Rapid antigen detection tests (Ag-RDT) for SARS-CoV-2 with emergency use authorization generally include a condition of authorization to evaluate the test’s performance in asymptomatic individuals when used serially. We aim to describe a novel study design that was used to generate regulatory-quality data to evaluate the serial use of Ag-RDT in detecting SARS-CoV-2 virus among asymptomatic individuals.
Methods:
This prospective cohort study used a siteless, digital approach to assess longitudinal performance of Ag-RDT. Individuals over 2 years old from across the USA with no reported COVID-19 symptoms in the 14 days prior to study enrollment were eligible to enroll in this study. Participants throughout the mainland USA were enrolled through a digital platform between October 18, 2021 and February 15, 2022. Participants were asked to test using Ag-RDT and molecular comparators every 48 hours for 15 days. Enrollment demographics, geographic distribution, and SARS-CoV-2 infection rates are reported.
Key Results:
A total of 7361 participants enrolled in the study, and 492 participants tested positive for SARS-CoV-2, including 154 who were asymptomatic and tested negative to start the study. This exceeded the initial enrollment goals of 60 positive participants.

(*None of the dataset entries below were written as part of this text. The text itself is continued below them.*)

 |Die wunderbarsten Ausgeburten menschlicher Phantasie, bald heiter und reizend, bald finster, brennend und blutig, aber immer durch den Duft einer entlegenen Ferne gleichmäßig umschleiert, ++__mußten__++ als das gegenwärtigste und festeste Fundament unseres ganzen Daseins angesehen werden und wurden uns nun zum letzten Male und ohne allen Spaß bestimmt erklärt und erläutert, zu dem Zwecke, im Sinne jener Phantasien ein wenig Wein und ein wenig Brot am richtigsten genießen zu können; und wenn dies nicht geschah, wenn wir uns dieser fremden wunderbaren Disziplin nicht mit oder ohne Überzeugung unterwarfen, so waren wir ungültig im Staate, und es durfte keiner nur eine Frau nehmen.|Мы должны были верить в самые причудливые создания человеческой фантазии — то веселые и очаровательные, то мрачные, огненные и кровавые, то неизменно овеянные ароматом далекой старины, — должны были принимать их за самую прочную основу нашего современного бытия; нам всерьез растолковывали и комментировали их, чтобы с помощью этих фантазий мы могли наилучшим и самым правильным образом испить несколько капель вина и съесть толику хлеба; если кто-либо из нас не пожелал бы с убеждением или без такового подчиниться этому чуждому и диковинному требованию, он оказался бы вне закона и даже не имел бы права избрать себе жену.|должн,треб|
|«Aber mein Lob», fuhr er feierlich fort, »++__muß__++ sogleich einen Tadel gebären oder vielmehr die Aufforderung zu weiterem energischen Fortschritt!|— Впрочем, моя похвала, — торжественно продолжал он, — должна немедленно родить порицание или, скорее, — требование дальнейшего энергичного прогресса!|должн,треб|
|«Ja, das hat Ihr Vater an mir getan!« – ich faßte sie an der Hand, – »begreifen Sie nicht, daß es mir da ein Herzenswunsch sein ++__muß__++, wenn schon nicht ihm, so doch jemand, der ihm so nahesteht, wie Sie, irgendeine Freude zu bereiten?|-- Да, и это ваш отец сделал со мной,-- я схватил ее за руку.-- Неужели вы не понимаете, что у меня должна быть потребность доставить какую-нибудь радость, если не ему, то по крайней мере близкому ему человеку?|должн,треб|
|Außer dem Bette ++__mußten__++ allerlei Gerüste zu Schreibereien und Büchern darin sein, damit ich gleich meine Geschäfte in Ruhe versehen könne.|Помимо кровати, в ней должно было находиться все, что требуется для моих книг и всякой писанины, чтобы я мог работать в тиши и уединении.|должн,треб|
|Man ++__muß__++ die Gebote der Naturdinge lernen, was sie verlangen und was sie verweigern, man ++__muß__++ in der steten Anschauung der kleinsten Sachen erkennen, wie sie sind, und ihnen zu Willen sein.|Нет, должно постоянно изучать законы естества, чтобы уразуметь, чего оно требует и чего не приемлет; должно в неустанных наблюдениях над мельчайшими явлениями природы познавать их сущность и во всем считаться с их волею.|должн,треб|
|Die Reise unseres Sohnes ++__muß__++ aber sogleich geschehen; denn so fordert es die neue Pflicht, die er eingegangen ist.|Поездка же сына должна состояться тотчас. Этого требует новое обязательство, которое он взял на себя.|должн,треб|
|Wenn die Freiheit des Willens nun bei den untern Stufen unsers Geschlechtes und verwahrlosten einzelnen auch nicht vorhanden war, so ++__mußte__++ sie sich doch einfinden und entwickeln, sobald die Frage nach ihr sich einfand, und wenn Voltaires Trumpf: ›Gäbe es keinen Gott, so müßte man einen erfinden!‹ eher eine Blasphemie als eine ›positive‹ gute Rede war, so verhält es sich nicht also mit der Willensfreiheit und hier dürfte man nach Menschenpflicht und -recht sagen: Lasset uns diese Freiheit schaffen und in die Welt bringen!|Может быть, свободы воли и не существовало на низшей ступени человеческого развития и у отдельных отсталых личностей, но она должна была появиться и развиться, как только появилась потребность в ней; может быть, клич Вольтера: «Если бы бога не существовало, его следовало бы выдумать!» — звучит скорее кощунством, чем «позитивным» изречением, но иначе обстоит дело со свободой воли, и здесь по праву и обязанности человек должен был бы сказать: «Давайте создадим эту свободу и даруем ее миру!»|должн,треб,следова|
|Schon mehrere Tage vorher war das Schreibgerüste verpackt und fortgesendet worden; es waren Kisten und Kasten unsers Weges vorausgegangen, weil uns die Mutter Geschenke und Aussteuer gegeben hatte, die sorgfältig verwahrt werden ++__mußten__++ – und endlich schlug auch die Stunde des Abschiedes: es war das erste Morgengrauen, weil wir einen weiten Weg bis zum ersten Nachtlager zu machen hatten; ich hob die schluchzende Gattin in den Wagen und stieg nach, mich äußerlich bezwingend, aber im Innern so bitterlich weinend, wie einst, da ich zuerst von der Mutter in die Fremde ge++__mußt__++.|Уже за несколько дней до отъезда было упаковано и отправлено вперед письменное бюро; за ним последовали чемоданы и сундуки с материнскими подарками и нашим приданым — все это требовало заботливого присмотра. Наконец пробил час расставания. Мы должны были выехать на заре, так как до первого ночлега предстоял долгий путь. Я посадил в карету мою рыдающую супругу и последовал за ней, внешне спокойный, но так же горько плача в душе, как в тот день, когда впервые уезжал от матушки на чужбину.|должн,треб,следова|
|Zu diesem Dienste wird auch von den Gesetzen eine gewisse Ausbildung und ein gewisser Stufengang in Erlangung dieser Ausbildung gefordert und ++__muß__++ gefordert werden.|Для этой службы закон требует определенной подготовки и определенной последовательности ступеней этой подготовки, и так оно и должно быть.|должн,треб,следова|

We enrolled participants from 44 US states, and geographic distribution of participants shifted in accordance with the changing COVID-19 prevalence nationwide.
Conclusions:
The digital site-less approach employed in the “Test Us At Home” study enabled rapid, efficient, and rigorous evaluation of rapid diagnostics for COVID-19 and can be adapted across research disciplines to optimize study enrollment and accessibility.